Much concern by European analysts on the employee count; DS sees it remaining stable
for the rest of 2009.
– DS always discusses customer wins on analyst calls and elected this time to discuss
wins at both BMW and Ford (perhaps related to yesterday’s comments by PTC?), among
others. DS historically gets perhaps 1/3 of revenue from the automotive industry (less in the
US) and given the problems there, it seems that focus on other verticals would be more
comforting to investors, especially when DS later says that the automotive vertical showed
the steepest decline in license revenue of all verticals.
– Management made only one overt reference to PTC’s competitive comments yesterday,
saying that it does not believe that any postponed transactions went to a comptitor. When a
caller asked about the Nokia business PTC said it had won from DS, CEO Bernard Charles
said only that he was smiling (the caller couldn’t see him) and that DS intended to grow the
relationship with Nokia to that of a strategic partnership.
– DS lowered its forecasts for the rest of the year, based on the results seen in Q1. The
company now sees total new license revenue declining 25% to 30% (vs earlier 10% decline)
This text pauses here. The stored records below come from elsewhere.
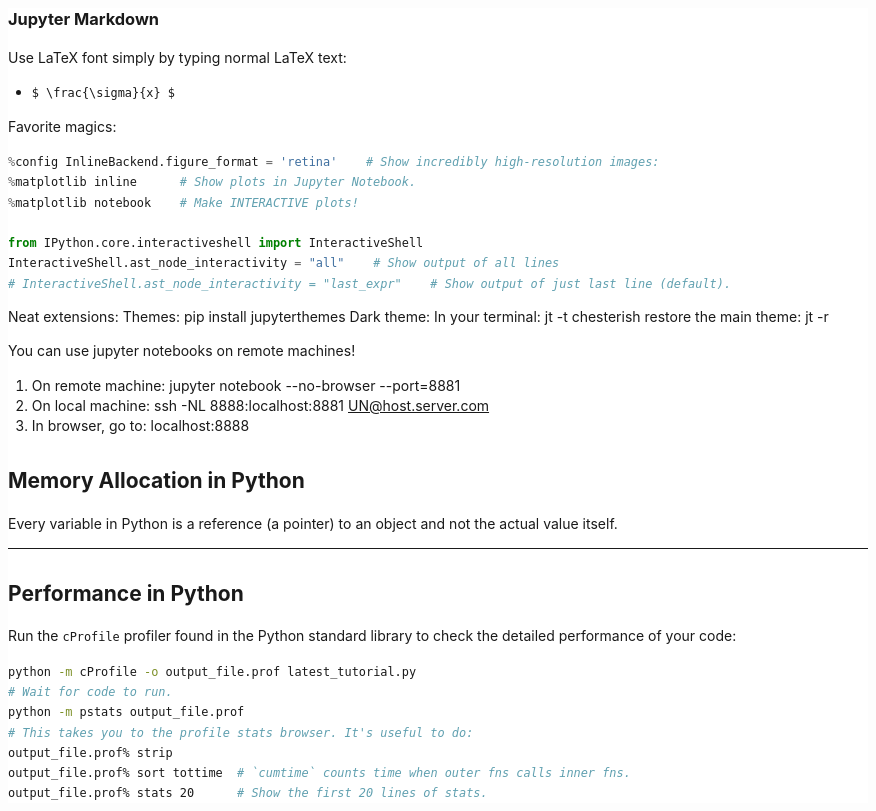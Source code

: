 ### Jupyter Markdown

Use LaTeX font simply by typing normal LaTeX text:

- `$ \frac{\sigma}{x} $`

Favorite magics:

```python
%config InlineBackend.figure_format = 'retina'    # Show incredibly high-resolution images:
%matplotlib inline      # Show plots in Jupyter Notebook.
%matplotlib notebook    # Make INTERACTIVE plots!

from IPython.core.interactiveshell import InteractiveShell
InteractiveShell.ast_node_interactivity = "all"    # Show output of all lines
# InteractiveShell.ast_node_interactivity = "last_expr"    # Show output of just last line (default).
```

Neat extensions:
Themes:
pip install jupyterthemes
Dark theme:
In your terminal: jt -t chesterish
restore the main theme:
jt -r 

You can use jupyter notebooks on remote machines!

1. On remote machine: jupyter notebook --no-browser --port=8881
2. On local machine: ssh -NL 8888:localhost:8881 <UN@host.server.com>
3. In browser, go to: localhost:8888

## Memory Allocation in Python

Every variable in Python is a reference (a pointer) to an object and not the
actual value itself.

---

## Performance in Python

Run the `cProfile` profiler found in the Python standard library
to check the detailed performance of your code:

```bash
python -m cProfile -o output_file.prof latest_tutorial.py
# Wait for code to run.
python -m pstats output_file.prof
# This takes you to the profile stats browser. It's useful to do:
output_file.prof% strip         
output_file.prof% sort tottime  # `cumtime` counts time when outer fns calls inner fns.
output_file.prof% stats 20      # Show the first 20 lines of stats.
```
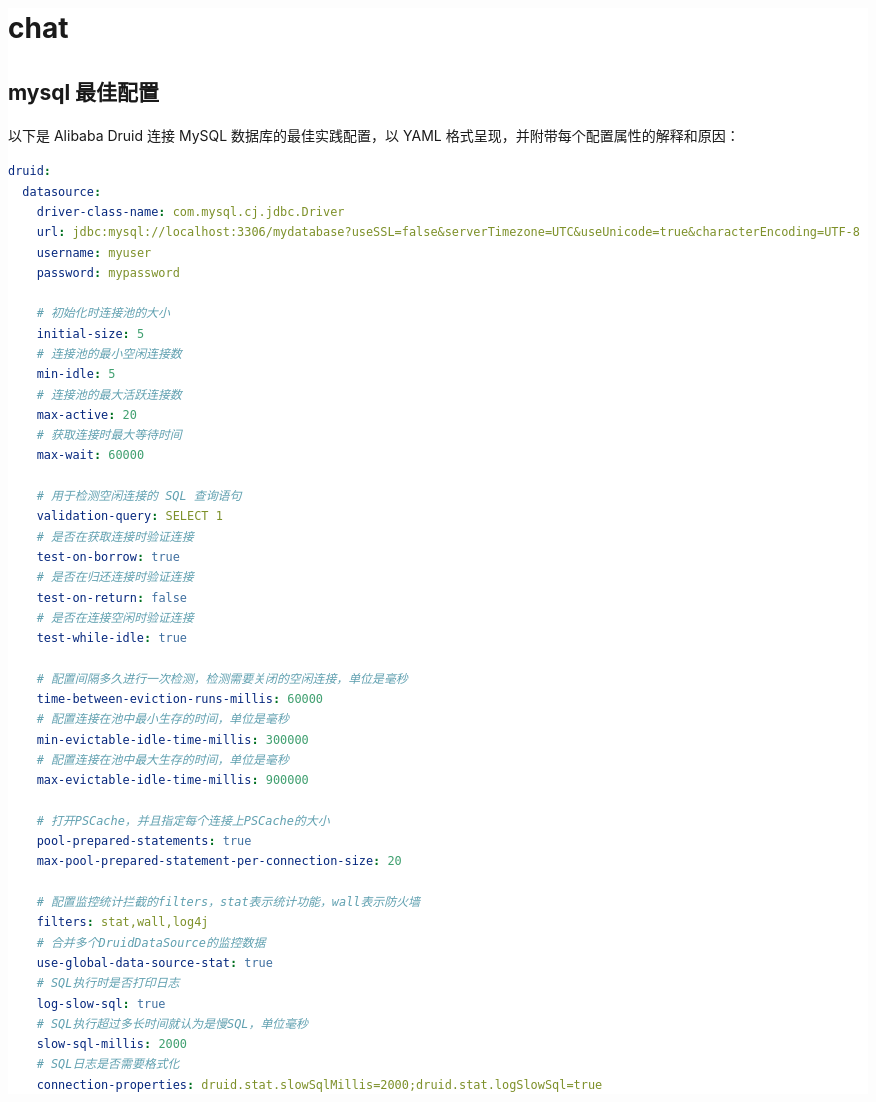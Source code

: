 # chat

## mysql 最佳配置

以下是 Alibaba Druid 连接 MySQL 数据库的最佳实践配置，以 YAML 格式呈现，并附带每个配置属性的解释和原因：

```yaml
druid:
  datasource:
    driver-class-name: com.mysql.cj.jdbc.Driver
    url: jdbc:mysql://localhost:3306/mydatabase?useSSL=false&serverTimezone=UTC&useUnicode=true&characterEncoding=UTF-8
    username: myuser
    password: mypassword

    # 初始化时连接池的大小
    initial-size: 5
    # 连接池的最小空闲连接数
    min-idle: 5
    # 连接池的最大活跃连接数
    max-active: 20
    # 获取连接时最大等待时间
    max-wait: 60000

    # 用于检测空闲连接的 SQL 查询语句
    validation-query: SELECT 1
    # 是否在获取连接时验证连接
    test-on-borrow: true
    # 是否在归还连接时验证连接
    test-on-return: false
    # 是否在连接空闲时验证连接
    test-while-idle: true

    # 配置间隔多久进行一次检测，检测需要关闭的空闲连接，单位是毫秒
    time-between-eviction-runs-millis: 60000
    # 配置连接在池中最小生存的时间，单位是毫秒
    min-evictable-idle-time-millis: 300000
    # 配置连接在池中最大生存的时间，单位是毫秒
    max-evictable-idle-time-millis: 900000

    # 打开PSCache，并且指定每个连接上PSCache的大小
    pool-prepared-statements: true
    max-pool-prepared-statement-per-connection-size: 20

    # 配置监控统计拦截的filters，stat表示统计功能，wall表示防火墙
    filters: stat,wall,log4j
    # 合并多个DruidDataSource的监控数据
    use-global-data-source-stat: true
    # SQL执行时是否打印日志
    log-slow-sql: true
    # SQL执行超过多长时间就认为是慢SQL，单位毫秒
    slow-sql-millis: 2000
    # SQL日志是否需要格式化
    connection-properties: druid.stat.slowSqlMillis=2000;druid.stat.logSlowSql=true
```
and recurring revenue growth of 4% to 5% (vs earlier 8% growth). This leads to new Q2
non-IFRS total revenue of about EU295 million to EU310 million and full-year 2009 non-IFRS
revenue growth of about -9% to -5% in constant currencies, or total revenue of EU1.260
billion to EU1.310 billion for 2009.
The total decline in new license is most worrying (although DS is not alone among PLM
vendors with this scenario) because it affects all of the follow-on business: future recurring
revenue streams, training and consulting, perhaps growing an installation into new areas,
etc. DS’ cost management is to be admired and there is no doubt that DS’ diversification
strategy will help it come through this downturn.